I never thought that I was fat, I just knew that I wanted to be thinner. At first, I mean. As things got worse – as the voice got louder and more insane – I started to see things that weren’t there. I didn’t see skin wrapped taut around bones like everyone else. I saw rolls and indents and imperfections. But when I first started out, just kind of more as an experiment than anything else (wanted to see how much weight I could lose before prom), I really didn’t think that I was fat. Not overweight, anyways. Maybe just a little chunky.
Eating Disorders and Alcoholism – The Beginning
I went to Europe the summer after junior year of high school to visit some foreign exchange friends I had made. Of course, I was looking forward to seeing Europe – but more than anything, I was looking forward to finally being away from my overbearing parents. I could finally ‘party’ like someone my age. And I did just that; I drank and drank and drank. Until, eventually, I experienced my first blackout, lost my virginity, and was raped.

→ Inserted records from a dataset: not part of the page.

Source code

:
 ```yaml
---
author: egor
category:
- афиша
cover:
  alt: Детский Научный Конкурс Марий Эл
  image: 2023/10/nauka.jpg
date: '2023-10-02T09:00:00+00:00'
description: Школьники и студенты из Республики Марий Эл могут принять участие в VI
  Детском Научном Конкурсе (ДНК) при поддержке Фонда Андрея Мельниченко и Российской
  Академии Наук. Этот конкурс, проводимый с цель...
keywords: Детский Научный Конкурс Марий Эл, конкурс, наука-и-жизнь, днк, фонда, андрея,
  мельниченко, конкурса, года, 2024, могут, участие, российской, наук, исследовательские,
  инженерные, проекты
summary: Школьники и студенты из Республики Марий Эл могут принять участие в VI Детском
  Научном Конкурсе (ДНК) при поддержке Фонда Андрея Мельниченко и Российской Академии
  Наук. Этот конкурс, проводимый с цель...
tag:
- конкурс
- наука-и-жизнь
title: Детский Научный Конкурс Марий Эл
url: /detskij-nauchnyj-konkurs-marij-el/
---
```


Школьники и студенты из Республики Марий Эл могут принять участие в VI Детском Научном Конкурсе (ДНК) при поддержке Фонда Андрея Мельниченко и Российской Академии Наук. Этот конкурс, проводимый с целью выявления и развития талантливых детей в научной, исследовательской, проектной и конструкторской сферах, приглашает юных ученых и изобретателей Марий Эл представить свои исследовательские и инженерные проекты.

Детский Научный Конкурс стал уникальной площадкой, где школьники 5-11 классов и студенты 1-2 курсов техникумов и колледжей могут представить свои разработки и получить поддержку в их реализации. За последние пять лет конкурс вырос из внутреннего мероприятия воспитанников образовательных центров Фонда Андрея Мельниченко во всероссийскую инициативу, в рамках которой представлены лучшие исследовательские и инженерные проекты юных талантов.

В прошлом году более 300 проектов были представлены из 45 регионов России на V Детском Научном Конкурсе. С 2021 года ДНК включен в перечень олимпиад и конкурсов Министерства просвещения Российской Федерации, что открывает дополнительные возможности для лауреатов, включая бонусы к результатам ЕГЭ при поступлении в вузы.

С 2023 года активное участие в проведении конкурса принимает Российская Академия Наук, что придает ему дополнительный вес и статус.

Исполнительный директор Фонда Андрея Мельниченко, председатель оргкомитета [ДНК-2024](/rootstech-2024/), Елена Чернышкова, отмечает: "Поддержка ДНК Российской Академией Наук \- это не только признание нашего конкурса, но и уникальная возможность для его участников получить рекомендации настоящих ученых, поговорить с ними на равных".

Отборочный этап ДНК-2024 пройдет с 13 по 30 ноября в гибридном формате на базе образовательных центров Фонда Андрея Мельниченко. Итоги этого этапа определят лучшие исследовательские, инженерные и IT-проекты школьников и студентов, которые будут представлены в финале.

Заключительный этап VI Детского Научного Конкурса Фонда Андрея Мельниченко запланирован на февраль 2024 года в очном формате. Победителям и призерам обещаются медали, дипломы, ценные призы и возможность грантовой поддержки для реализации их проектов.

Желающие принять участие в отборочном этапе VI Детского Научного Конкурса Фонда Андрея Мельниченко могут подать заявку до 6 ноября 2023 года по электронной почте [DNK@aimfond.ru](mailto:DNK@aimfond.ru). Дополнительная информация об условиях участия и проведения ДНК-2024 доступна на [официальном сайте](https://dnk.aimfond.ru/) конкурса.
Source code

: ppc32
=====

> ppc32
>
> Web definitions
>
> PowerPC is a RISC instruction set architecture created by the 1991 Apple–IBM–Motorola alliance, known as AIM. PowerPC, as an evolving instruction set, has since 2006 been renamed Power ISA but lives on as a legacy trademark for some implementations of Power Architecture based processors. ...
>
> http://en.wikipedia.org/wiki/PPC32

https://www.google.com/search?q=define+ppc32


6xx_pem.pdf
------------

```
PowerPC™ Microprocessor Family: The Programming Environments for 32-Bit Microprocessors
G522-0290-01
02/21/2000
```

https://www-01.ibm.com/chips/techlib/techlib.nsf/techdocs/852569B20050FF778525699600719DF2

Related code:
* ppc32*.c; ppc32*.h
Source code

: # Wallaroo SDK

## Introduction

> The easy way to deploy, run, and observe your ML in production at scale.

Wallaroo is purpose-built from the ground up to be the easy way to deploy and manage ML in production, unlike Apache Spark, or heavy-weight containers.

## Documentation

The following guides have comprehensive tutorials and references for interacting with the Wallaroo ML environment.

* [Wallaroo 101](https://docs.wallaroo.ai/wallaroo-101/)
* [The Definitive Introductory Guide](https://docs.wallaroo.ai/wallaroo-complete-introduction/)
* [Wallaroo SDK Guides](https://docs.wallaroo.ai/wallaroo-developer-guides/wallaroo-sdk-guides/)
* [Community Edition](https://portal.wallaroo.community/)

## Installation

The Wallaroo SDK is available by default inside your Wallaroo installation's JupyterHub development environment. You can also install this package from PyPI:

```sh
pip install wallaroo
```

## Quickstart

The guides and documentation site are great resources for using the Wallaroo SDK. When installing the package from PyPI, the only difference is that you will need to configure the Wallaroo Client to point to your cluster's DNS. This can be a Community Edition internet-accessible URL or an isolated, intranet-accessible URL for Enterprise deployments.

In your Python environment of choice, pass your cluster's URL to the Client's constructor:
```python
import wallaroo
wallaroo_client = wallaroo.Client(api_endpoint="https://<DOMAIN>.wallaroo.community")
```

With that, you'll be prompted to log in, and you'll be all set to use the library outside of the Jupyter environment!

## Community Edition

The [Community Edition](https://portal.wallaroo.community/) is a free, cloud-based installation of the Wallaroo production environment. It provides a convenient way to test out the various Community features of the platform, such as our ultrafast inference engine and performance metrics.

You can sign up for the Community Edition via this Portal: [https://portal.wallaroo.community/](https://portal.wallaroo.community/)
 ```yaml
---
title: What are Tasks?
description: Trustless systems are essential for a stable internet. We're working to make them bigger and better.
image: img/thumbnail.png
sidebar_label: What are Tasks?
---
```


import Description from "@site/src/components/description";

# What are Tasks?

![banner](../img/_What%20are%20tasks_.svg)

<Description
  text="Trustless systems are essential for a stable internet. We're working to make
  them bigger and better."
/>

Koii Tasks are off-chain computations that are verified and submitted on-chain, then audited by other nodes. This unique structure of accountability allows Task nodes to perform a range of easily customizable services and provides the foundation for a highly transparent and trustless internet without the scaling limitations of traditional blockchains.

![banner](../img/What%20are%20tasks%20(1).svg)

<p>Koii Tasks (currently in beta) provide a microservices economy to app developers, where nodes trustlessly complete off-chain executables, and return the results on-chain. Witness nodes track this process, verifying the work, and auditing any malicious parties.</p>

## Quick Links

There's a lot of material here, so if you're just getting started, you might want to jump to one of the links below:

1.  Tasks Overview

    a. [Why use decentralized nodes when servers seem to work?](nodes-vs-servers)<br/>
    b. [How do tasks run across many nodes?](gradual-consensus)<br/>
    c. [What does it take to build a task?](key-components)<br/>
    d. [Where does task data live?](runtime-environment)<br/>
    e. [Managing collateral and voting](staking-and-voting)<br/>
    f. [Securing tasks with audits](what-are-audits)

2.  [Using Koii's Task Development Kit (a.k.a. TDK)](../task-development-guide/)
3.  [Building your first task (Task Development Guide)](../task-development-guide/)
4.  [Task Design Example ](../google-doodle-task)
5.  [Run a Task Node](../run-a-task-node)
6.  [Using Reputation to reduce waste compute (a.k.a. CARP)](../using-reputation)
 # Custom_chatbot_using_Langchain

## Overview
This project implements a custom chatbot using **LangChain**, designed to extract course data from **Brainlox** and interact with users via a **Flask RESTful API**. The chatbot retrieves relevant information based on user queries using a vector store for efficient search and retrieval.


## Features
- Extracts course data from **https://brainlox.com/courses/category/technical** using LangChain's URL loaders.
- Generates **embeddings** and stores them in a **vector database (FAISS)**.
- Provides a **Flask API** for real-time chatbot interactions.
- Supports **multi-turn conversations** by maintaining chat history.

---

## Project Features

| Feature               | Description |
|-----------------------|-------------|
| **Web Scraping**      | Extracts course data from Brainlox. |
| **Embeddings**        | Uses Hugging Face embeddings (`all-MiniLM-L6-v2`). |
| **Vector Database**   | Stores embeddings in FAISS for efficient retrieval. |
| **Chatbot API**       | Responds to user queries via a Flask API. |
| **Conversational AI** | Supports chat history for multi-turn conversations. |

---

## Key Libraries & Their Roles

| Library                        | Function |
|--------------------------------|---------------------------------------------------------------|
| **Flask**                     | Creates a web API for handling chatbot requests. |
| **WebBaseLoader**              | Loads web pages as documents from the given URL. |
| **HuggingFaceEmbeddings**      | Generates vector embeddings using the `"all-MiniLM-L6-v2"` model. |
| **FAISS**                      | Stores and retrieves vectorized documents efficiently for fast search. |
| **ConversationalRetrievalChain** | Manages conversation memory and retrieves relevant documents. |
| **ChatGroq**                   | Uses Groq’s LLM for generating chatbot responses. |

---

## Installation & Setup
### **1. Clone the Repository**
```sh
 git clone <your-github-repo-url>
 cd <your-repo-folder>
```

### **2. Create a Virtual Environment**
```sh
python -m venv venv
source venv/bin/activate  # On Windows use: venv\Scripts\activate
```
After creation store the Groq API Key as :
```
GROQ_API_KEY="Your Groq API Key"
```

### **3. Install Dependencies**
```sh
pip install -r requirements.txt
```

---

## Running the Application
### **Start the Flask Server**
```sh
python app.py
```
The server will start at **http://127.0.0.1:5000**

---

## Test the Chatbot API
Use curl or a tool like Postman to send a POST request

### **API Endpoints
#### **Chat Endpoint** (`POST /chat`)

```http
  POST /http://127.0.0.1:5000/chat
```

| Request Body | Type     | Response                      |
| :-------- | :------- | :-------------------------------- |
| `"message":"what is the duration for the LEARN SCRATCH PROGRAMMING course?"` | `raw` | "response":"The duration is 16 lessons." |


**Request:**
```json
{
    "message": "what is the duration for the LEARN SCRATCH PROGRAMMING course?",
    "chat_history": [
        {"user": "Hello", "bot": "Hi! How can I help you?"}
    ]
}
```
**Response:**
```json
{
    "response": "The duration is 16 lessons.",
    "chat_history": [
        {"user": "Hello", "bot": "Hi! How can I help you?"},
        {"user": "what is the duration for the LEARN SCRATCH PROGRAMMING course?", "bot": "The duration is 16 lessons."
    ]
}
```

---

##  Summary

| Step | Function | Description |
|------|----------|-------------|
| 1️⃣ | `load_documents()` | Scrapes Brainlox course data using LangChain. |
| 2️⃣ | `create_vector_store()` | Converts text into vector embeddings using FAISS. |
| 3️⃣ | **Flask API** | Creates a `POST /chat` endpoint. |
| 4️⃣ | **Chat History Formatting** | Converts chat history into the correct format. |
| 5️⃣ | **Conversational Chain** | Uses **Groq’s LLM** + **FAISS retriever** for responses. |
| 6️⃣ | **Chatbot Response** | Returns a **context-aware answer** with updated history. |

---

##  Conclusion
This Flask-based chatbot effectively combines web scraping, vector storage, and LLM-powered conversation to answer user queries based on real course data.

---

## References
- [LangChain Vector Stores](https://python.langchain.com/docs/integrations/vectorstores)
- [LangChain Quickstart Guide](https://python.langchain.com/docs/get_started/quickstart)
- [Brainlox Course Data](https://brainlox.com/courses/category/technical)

I came back from Europe with brand new darkness residing inside of me.
Something had shifted – I knew that the world could be cruel. I kept drinking and I started smoking cigarettes. What I didn’t know was that I was harboring inside of myself what I later came to find out was unresolved trauma. I stopped trusting, and I started yearning for control. Of something. I cut out carbohydrates and began running. Soon I cut out fats, I cut out fruits, I cut out everything. Except for carrots. I ate as many carrots as I wanted. I used to dip them in barbecue sauce and pretend they were french fries.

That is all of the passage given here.